■ **Task directions**: Only the lines from the top of the data through the one with "This (here) not it I.know\\" are to be written out, each exactly as it stands.

Segment Start: The data

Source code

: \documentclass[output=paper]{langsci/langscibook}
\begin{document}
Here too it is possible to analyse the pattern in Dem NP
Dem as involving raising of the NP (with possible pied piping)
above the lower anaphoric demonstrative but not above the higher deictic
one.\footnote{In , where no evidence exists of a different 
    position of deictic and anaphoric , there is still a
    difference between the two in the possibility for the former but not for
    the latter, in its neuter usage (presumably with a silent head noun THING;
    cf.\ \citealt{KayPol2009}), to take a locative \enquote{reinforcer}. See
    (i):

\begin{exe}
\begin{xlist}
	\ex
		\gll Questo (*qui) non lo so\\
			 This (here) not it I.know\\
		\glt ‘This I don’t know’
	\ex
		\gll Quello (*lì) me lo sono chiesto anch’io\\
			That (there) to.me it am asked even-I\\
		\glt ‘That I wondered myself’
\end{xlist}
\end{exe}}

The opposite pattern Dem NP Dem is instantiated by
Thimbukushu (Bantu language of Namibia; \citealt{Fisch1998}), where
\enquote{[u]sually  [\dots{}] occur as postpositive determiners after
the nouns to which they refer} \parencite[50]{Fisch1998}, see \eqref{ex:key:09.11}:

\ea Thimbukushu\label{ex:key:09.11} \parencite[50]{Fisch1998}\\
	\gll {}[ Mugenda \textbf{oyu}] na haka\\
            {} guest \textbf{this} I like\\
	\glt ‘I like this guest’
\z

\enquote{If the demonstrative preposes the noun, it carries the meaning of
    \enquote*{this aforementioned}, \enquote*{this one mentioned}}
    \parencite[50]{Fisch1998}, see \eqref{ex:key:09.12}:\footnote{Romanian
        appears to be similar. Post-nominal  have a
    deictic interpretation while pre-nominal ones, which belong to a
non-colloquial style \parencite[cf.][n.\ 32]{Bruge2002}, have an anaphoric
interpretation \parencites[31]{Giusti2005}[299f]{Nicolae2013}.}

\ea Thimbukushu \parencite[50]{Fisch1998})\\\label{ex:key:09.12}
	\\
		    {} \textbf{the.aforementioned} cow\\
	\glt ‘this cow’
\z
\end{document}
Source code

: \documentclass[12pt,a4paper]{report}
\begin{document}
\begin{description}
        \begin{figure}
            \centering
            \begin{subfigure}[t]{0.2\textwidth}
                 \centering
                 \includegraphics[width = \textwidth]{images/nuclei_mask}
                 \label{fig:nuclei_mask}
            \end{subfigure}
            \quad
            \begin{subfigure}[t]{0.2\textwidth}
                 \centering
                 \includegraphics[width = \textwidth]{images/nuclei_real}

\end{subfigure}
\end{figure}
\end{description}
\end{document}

Segment End: The data

■ **Answer below**:
Source code

: \documentclass[output=paper]{langsci/langscibook}
\begin{document}
Here too it is possible to analyse the pattern in Dem NP
Dem as involving raising of the NP (with possible pied piping)
above the lower anaphoric demonstrative but not above the higher deictic
one.\footnote{In , where no evidence exists of a different 
    position of deictic and anaphoric , there is still a
    difference between the two in the possibility for the former but not for
    the latter, in its neuter usage (presumably with a silent head noun THING;
    cf.\ \citealt{KayPol2009}), to take a locative \enquote{reinforcer}. See
    (i):

\begin{exe}
\begin{xlist}
	\ex
		\gll Questo (*qui) non lo so\\
			 This (here) not it I.know\\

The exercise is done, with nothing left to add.